The next adverse ruling occurred during the direct-examination of Betsy Boston. Appellant objected to Boston's testimony that she had not completed her community service requirement. Appellant argued that there was no documentation presented to verify Boston's opinion regarding her community service hours, and that any testimony from Boston concerning this issue should be considered hearsay. The trial court overruled the objectionbased on its finding that Boston was in charge of appellant's file.

Evidentiary matters regarding the admissibility of evidence are left to the sound discretion of the trial court, and rulings in this regard will not be reversed absent an abuse of discretion. Leaks v. State, 66 Ark. App. 254, 990 S.W.2d 564 (1999). The appellate court will not reverse a trial court's ruling on a hearsay question unless the appellant can demonstrate an abuse of discretion. Sera v. State, 341 Ark. 415, 17 S.W.3d 61 (2000).

Appellant has not demonstrated that the trial court abused its discretion in overruling her hearsay objection. Betsy Boston testified that she was responsible for appellant's probation file and that information concerning appellant's community service hours were included in that file. Even if Boston's testimony could be considered hearsay, evidentiary error is harmless if the same or similar evidence is otherwise introduced at trial. Jones v. State, 326 Ark. 61, 931 S.W.2d 83 (1996). Furthermore, certain rules of evidence, including the hearsay rule, do not apply strictly to a revocation hearing as they would in a trial. Miner v. State, 342 Ark. 283, 27 S.W.3d 280 (2000). Here, appellant admitted on cross-examination that she had not completed her community service requirements.
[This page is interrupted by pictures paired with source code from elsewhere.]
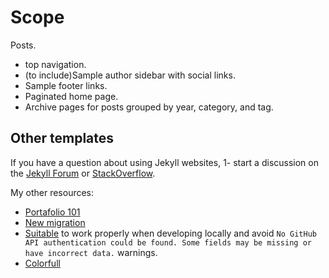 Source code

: # Scope

Posts.
- top navigation.
- (to include)Sample author sidebar with social links.
- Sample footer links.
- Paginated home page.
- Archive pages for posts grouped by year, category, and tag.


## Other templates

If you have a question about using Jekyll websites, 1- start a discussion on the [Jekyll Forum](https://talk.jekyllrb.com/) or [StackOverflow](https://stackoverflow.com/questions/tagged/jekyll). 

My other resources:

- [Portafolio 101](https://github.com/vidhyav656/startbootstrap-stylish-portfolio-jekyll)
- [New migration](https://github.com/wowthemesnet/mediumish-theme-jekyll)
- [Suitable](https://github.com/wowthemesnet/mundana-theme-jekyll) to work properly when developing locally and avoid `No GitHub API authentication could be found. Some fields may be missing or have incorrect data.` warnings.
- [Colorfull](https://github.com/wowthemesnet/affiliates-jekyll-theme)
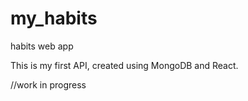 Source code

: # my_habits
habits web app

This is my first API, created using MongoDB and React.

//work in progress
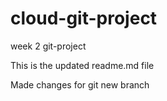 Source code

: # cloud-git-project

week 2 git-project



This is the updated readme.md file 



Made changes for git new branch 

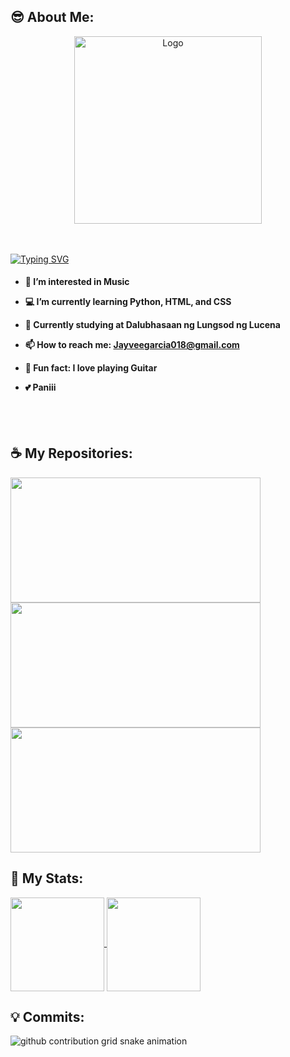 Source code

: ## 😎 About Me:
<div align="center">
  <a href="https://github.com/Jabiii1/Jabiii1">
    <img src="https://github.com/Jabiii1/gif/blob/main/coding-typing.gif" alt="Logo" width="300" height="300">
  </a></div>


<br></br>
<a href="https://git.io/typing-svg">
  <img align="center" src="https://readme-typing-svg.demolab.com?font=Fira+Code&pause=1000&width=650&lines=++Hi!+My+name+is+Jayvee%2C+Welcome+to+My+Github+Profile!" alt="Typing SVG"/></a>
<h4>
  
 - 🎵 I’m interested in Music
  
 - 💻 I’m currently learning Python, HTML, and CSS
   
 - 📘 Currently studying at Dalubhasaan ng Lungsod ng Lucena
   
 - 📫 How to reach me: Jayveegarcia018@gmail.com
  
 - 🎸 Fun fact: I love playing Guitar
   
 - 💕 Paniii
  </h4>
  <br>
</br>

## ☕️ My Repositories:
<a href="https://github.com/anuraghazra/github-readme-stats">
  <img height=200 width= 400 align="center" src="https://github-readme-stats.vercel.app/api/pin/?username=Jabiii1&repo=ITCS102_Project&show_icons=true&theme=dark&show_owner=true" />

<a href="https://github.com/anuraghazra/github-readme-stats">
  <img height=200 width= 400 align="center" src="https://github-readme-stats.vercel.app/api/pin/?username=Jabiii1&repo=Tkinter_Practice&show_icons=true&theme=dark&show_owner=true" />

<a href="https://github.com/anuraghazra/github-readme-stats">
  <img height=200 width= 400 align="center" src="https://github-readme-stats.vercel.app/api/pin/?username=Jabiii1&repo=Tkinter_Simple_Survey&show_icons=true&theme=dark&show_owner=true" />
</a>
  
## 🌟 My Stats: 
<a href="https://github.com/anuraghazra/github-readme-stats">
  <img height=150 align="center" src="https://github-readme-stats.vercel.app/api?username=Jabiii1&show_icons=true&theme=dark" />
</a>
<a href="https://github.com/anuraghazra/convoychat">
  <img height=150 align="center" src="https://github-readme-stats.vercel.app/api/top-langs?username=Jabiii1&theme=dark&layout=compact&langs_count=8" />
</a>

## 💡 Commits:
 <picture>
    <source media="(prefers-color-scheme: dark)" srcset="https://raw.githubusercontent.com/Jabiii1/Jabiii1/output/github-contribution-grid-snake-dark.svg">
    <source media="(prefers-color-scheme: light)" srcset="https://raw.githubusercontent.com/Jabiii1/Jabiii1/output/github-contribution-grid-snake.svg">
    <img alt="github contribution grid snake animation" src="https://raw.githubusercontent.com/Jabiii1/Jabiii1/output/github-contribution-grid-snake.svg">
  </picture> 
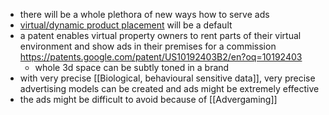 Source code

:- there will be a whole plethora of new ways how to serve ads
- [virtual/dynamic product placement](https://en.wikipedia.org/wiki/Product_placement#Re-placement) will be a default
- a patent enables virtual property owners to rent parts of their virtual environment and show ads in their premises for a commission https://patents.google.com/patent/US10192403B2/en?oq=10192403
	- whole 3d space can be subtly toned in a brand
- with very precise [[Biological, behavioural sensitive data]], very precise advertising models can be created and ads might be extremely effective
- the ads might be difficult to avoid because of [[Advergaming]] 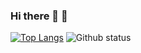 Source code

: ### Hi there 👋 🚀


[![Top Langs](https://github-readme-stats.vercel.app/api/top-langs/?username=leye195&layout=compact)](https://github.com/anuraghazra/github-readme-stats)
![Github status](https://github-readme-stats.vercel.app/api?username=leye195&show_icons=true&hide_border=true)
<!--
**leye195/leye195** is a ✨ _special_ ✨ repository because its `README.md` (this file) appears on your GitHub profile.



Here are some ideas to get you started:

- 🔭 I’m currently working on ...
- 🌱 I’m currently learning ...
- 👯 I’m looking to collaborate on ...
- 🤔 I’m looking for help with ...
- 💬 Ask me about ...
- 📫 How to reach me: ...
- 😄 Pronouns: ...
- ⚡ Fun fact: ...
-->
The record has been reviewed in accordance with Rule 4-3 (j) of the Rules of the Arkansas Supreme Court and Court of Appeals. We conclude that there were no errors with respect to rulings adverse to the appellant and that this appeal is without merit. Accordingly, counsel's motion to be relieved is granted, and the judgment of conviction is affirmed.

Affirmed.

Stroud, C.J., and Jennings, J., agree.